[BUG] Circuit breaker getting triggered when multiple PPL queries are fired in parallel.
Description
This issue transfers a experiment @paulstn and I did in OSD's new discover experience. When loading into the discover page at OSD, it fires multiple queries against each index field to calculate the presentation percentage.
- Similar issue https://github.com/opensearch-project/sql/issues/4584
Example queries:
# query 1
source = demo-ai-logs-otel-v1*
| WHERE `@timestamp` >= '2025-07-29 22:53:20.604' AND `@timestamp` <= '2025-10-27 22:53:20.604'
| where isnotnull(`attributes.State`)
| stats count() as field_count, distinct_count(`attributes.State`) as distinct_count
# query 2
source = demo-ai-logs-otel-v1*
| WHERE `@timestamp` >= '2025-07-29 22:53:20.604' AND `@timestamp` <= '2025-10-27 22:53:20.604'
| where isnotnull(`attributes.address`) | stats count() as field_count, distinct_count(`attributes.address`) as distinct_count
...
Example errors:
...
{
"text": "{\"statusCode\":400,\"error\":\"Bad Request\",\"message\":\"{\\n \\\"error\\\": {\\n \\\"reason\\\": \\\"Error occurred in OpenSearch engine: all shards failed\\\",\\n
\\\"details\\\": \\\"Shard[0]: [demo-ai-logs-otel-v1-00001/oIkyldJtSHm6Cwgnj-aqxA] QueryShardException[failed to create query:
Failed to compile inline script [rO0ABXNyADRvcmcub3BlbnNlYXJjaC5zcWwuZXhwcmVzc2lvbi5mdW5jdGlvbi5GdW5jdGlvbkRTTCQyPc501CEBPWwCAAVMAA12YWwkYXJn
...
...
dGltZS5TZXKVXYS6GyJIsgwAAHhwdwYHAANVVEN4c3EAfgBNdw0CAAAAAGj/9+AtYkYHeH5xAH4AG3QAB0JPT0xFQU4=] using lang
[opensearch_query_expression]];
nested: CircuitBreakingException[[script] Too many dynamic script compilations within, max: [75/5m]; please use indexed,
or scripts with parameters instead; this limit can be changed by the [script.context.filter.max_compilations_rate] setting];\\\\n\\\\n
For more details, please send request for Json format to see the raw response from OpenSearch engine.\\\",\\n
\\\"type\\\": \\\"SearchPhaseExecutionException\\\"\\n },\\n \\\"status\\\": 400\\n}\"}"
},
"redirectURL": "",
"headersSize": 800,
"bodySize": 3641
},
...
Env
- OS: 3.3
Screenshots
Potential Work Around
Instead of having multiple queries fired front frontend, do a single query.
Exit Criteria:
As SQL plugin, here are couple action items:
- [ ] Investigate the current default limitation of
script.context.filter.max_compilations_rate - [ ] Implement the fix/enhancement to address the above issue
Adding some additional input from my perspective here:
I think it is not a reliable design for this experience in general - the current design in OSD fires n queries which n is depending on the number of defined index fields. In other word, when the number of index fields is big enough, it will eventually cause performance issue even with a single query that includes all the fields.

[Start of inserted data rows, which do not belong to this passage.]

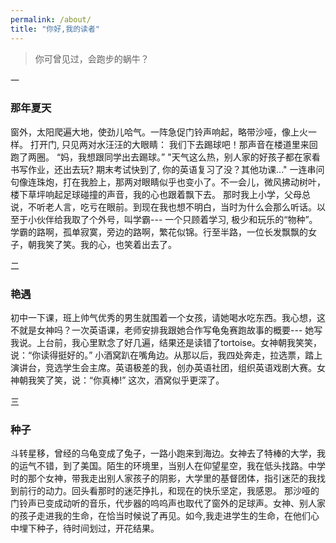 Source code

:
 ```yaml
---
permalink: /about/
title: "你好,我的读者"
---
```


> 你可曾见过，会跑步的蜗牛？

一

### 那年夏天

窗外，太阳爬遍大地，使劲儿哈气。一阵急促门铃声响起，略带沙哑，像上火一样。 打开门, 只见两对水汪汪的大眼睛： 我们下去踢球吧！那声音在楼道里来回跑了两圈。
“妈，我想跟同学出去踢球。”
"天气这么热，别人家的好孩子都在家看书写作业，还出去玩? 期末考试快到了, 你的英语复习了没？其他功课..."
一连串问句像连珠炮，打在我脸上，那两对眼睛似乎也变小了。不一会儿，微风拂动树叶，楼下草坪响起足球碰撞的声音，我的心也跟着飘下去。
那时我上小学，父母总说，不听老人言，吃亏在眼前。到现在我也想不明白，当时为什么会那么听话。以至于小伙伴给我取了个外号，叫学霸--- 一个只顾着学习, 极少和玩乐的“物种”。学霸的路啊，孤单寂寞，旁边的路啊，繁花似锦。行至半路，一位长发飘飘的女子，朝我笑了笑。我的心，也笑着出去了。

二

### 艳遇

初中一下课，班上帅气优秀的男生就围着一个女孩，请她喝水吃东西。我心想，这不就是女神吗？一次英语课，老师安排我跟她合作写龟兔赛跑故事的概要--- 她写我说。上台前，我心里默念了好几遍，结果还是读错了tortoise。女神朝我笑笑，说：“你读得挺好的。” 小酒窝趴在嘴角边。从那以后，我四处奔走，拉选票，踏上演讲台，竞选学生会主席。英语极差的我，创办英语社团，组织英语戏剧大赛。女神朝我笑了笑，说：“你真棒!” 这次，酒窝似乎更深了。

三

### 种子

斗转星移，曾经的乌龟变成了兔子，一路小跑来到海边。女神去了特棒的大学，我的运气不错，到了美国。陌生的环境里，当别人在仰望星空，我在低头找路。中学时的那个女神，带我走出别人家孩子的阴影，大学里的基督团体，指引迷茫的我找到前行的动力。回头看那时的迷茫挣扎，和现在的快乐坚定，我感恩。
那沙哑的门铃声已变成动听的音乐，代步器的呜呜声也取代了窗外的足球声。女神、别人家的孩子走进我的生命，在恰当时候说了再见。如今,我走进学生的生命，在他们心中埋下种子，待时间划过，开花结果。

@qianheng-aws is working on the optimization https://github.com/opensearch-project/sql/issues/4757 But we don't plan to fix the same issue in v2. Can you confirm which is the PPL execution engine running in OSD's new discover? It seems the query is running on v2 engine. From the query
source = demo-ai-logs-otel-v1*
| WHERE `@timestamp` >= '2025-07-29 22:53:20.604' AND `@timestamp` <= '2025-10-27 22:53:20.604'
| where isnotnull(`attributes.State`)
| stats count() as field_count, distinct_count(`attributes.State`) as distinct_count
In V2. @timestamp >= '2025-07-29 22:53:20.604', @timestamp <= '2025-10-27 22:53:20.604' and isnotnull(attributes.State) creates 3 scripts, but 0 in V3.

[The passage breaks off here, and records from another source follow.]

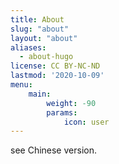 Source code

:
 ```yaml
---
title: About
slug: "about"
layout: "about"
aliases:
  - about-hugo
license: CC BY-NC-ND
lastmod: '2020-10-09'
menu:
    main: 
        weight: -90
        params:
            icon: user
---
```


see Chinese version.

But we don't plan to fix the same issue in v2. Can you confirm which is the PPL execution engine running in OSD's new discover? It seems the query is running on v2 engine.
This information using lang [opensearch_query_expression]]; indicates that it's using v2 engine script. cc @LantaoJin @RyanL1997
Can you confirm which is the PPL execution engine running in OSD's new discover?
Hi @LantaoJin and @qianheng-aws , thanks for the info. Yes, lets confirm with @paulstn on this. And lets also confirm the current design in production at the moment, since this issue was originally reported on a WIP feature development in OSD.
So the workaround mentioned in the issue description of reducing the number of queries is not viable, the best option is to still send out multiple queries. I just noticed that this issue of hitting the circuit breaker only exists when when the query is run on V2, but I want to note that also supporting this would be ideal.